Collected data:

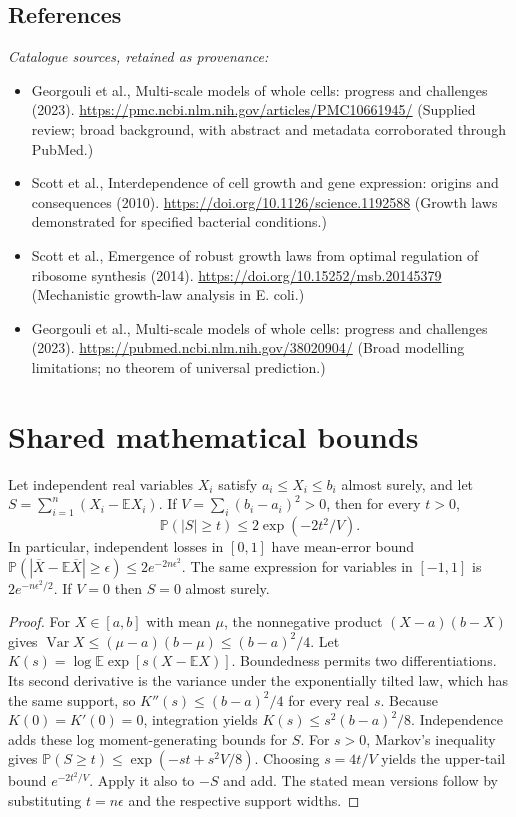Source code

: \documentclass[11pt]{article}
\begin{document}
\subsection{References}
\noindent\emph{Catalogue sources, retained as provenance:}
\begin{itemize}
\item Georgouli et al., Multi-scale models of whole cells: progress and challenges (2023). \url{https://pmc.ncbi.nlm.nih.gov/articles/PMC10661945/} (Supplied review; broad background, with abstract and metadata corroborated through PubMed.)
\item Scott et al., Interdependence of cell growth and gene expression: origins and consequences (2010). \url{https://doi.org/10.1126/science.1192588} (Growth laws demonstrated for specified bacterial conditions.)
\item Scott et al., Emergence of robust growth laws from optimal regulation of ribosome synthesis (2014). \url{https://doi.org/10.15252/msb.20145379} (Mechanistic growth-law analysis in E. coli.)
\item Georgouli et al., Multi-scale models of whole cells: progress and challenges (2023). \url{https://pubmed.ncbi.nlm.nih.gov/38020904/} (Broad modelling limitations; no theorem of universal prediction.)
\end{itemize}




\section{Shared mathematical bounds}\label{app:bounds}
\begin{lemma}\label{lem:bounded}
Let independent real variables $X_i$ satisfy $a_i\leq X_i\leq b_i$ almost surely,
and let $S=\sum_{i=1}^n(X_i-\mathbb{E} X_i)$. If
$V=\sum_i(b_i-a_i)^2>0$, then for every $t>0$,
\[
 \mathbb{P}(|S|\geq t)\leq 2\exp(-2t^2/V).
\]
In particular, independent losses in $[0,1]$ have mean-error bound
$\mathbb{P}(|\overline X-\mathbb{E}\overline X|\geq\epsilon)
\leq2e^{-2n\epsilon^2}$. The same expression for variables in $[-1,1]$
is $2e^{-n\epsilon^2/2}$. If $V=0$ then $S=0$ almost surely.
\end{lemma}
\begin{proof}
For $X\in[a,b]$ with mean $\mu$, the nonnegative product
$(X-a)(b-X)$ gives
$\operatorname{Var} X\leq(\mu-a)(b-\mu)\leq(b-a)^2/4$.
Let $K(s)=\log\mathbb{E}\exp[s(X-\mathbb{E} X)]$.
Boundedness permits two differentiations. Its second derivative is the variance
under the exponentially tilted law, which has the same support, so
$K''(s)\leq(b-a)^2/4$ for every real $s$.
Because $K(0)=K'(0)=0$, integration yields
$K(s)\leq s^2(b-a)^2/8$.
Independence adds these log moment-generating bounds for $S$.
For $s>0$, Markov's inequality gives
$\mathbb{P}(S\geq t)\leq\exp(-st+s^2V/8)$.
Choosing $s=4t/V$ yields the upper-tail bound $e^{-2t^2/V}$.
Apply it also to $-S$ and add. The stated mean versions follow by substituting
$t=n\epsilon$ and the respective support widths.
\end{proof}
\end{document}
==
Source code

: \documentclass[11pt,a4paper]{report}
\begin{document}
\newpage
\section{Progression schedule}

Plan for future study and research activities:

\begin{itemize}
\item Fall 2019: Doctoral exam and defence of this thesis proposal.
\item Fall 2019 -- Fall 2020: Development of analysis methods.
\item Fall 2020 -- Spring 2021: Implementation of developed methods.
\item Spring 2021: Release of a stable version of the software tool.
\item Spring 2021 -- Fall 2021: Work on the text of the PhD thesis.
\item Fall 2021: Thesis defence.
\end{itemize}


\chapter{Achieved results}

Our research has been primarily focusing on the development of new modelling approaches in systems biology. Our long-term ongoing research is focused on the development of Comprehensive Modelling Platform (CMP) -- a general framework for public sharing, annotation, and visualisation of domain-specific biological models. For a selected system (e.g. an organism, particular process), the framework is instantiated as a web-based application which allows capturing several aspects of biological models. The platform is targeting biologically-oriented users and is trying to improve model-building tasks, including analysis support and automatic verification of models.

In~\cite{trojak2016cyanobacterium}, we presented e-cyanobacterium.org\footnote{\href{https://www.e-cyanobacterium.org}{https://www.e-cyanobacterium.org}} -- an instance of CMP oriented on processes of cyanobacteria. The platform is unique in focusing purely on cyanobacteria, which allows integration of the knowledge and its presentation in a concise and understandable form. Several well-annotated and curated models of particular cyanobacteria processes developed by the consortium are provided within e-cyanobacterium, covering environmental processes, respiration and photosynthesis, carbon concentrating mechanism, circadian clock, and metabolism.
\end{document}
* * *
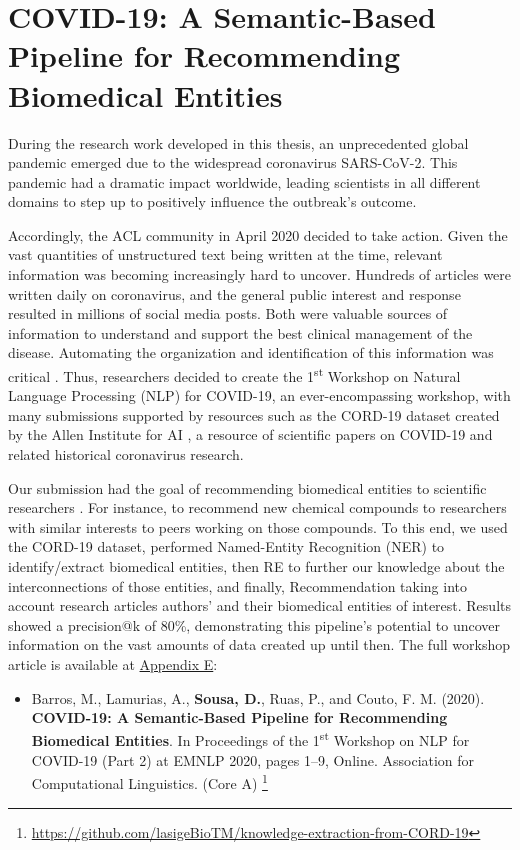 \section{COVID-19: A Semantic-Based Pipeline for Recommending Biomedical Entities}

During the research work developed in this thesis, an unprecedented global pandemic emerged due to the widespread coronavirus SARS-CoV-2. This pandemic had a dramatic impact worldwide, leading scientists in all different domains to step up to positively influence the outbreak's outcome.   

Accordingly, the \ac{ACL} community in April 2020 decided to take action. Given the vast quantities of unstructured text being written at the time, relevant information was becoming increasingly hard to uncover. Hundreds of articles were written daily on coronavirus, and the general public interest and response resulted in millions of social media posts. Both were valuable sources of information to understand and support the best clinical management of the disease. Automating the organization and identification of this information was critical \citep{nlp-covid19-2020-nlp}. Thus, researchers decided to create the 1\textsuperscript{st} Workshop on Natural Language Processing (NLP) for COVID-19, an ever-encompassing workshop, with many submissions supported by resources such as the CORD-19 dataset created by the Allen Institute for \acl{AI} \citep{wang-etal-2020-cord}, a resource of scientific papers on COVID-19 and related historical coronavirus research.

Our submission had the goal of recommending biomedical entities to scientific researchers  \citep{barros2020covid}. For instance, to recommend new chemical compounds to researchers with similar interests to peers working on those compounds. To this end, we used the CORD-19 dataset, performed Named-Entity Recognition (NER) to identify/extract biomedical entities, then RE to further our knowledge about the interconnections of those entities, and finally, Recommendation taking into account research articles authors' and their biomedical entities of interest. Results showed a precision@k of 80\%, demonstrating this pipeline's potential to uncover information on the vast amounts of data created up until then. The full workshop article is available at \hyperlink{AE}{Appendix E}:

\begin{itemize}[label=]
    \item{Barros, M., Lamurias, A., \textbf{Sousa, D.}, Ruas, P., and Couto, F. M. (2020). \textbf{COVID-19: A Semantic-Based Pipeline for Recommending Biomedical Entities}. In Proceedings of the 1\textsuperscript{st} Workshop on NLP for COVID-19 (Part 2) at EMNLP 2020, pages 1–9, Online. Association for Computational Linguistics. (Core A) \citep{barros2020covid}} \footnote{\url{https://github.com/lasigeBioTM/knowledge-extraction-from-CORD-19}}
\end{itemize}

• [TASK TO CARRY OUT]: Work out, please, how many lines above contain "then"; answer only with the number.

• [ANSWER AREA]: 3